Your objective: Take every line from the data that has the word "symbols" in it.
== Supplied information
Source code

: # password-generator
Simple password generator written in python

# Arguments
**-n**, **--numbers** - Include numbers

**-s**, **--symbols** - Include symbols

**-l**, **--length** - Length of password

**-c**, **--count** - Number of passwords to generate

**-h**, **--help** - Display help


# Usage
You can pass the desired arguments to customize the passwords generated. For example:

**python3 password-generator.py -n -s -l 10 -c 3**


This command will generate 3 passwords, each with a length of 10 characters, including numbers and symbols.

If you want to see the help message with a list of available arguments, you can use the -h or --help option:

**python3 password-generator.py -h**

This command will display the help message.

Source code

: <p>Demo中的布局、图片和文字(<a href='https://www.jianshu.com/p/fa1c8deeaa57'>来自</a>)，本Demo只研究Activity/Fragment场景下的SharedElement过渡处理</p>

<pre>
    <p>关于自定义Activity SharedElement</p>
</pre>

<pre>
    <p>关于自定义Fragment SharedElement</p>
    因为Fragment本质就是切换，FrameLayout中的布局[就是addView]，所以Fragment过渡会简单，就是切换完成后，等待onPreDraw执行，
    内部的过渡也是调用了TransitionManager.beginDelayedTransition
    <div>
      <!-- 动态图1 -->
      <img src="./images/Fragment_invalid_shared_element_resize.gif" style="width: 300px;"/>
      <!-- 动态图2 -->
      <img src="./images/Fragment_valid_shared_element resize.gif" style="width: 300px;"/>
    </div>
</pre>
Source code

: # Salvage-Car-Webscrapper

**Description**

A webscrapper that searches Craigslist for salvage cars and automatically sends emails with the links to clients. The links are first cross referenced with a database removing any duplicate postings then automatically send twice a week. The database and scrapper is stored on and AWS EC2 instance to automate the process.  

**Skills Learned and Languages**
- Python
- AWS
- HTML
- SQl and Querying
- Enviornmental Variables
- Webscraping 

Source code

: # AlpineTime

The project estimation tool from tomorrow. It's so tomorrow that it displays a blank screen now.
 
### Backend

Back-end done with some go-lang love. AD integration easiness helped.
====
Completed exercise:
**-s**, **--symbols** - Include symbols
This command will generate 3 passwords, each with a length of 10 characters, including numbers and symbols.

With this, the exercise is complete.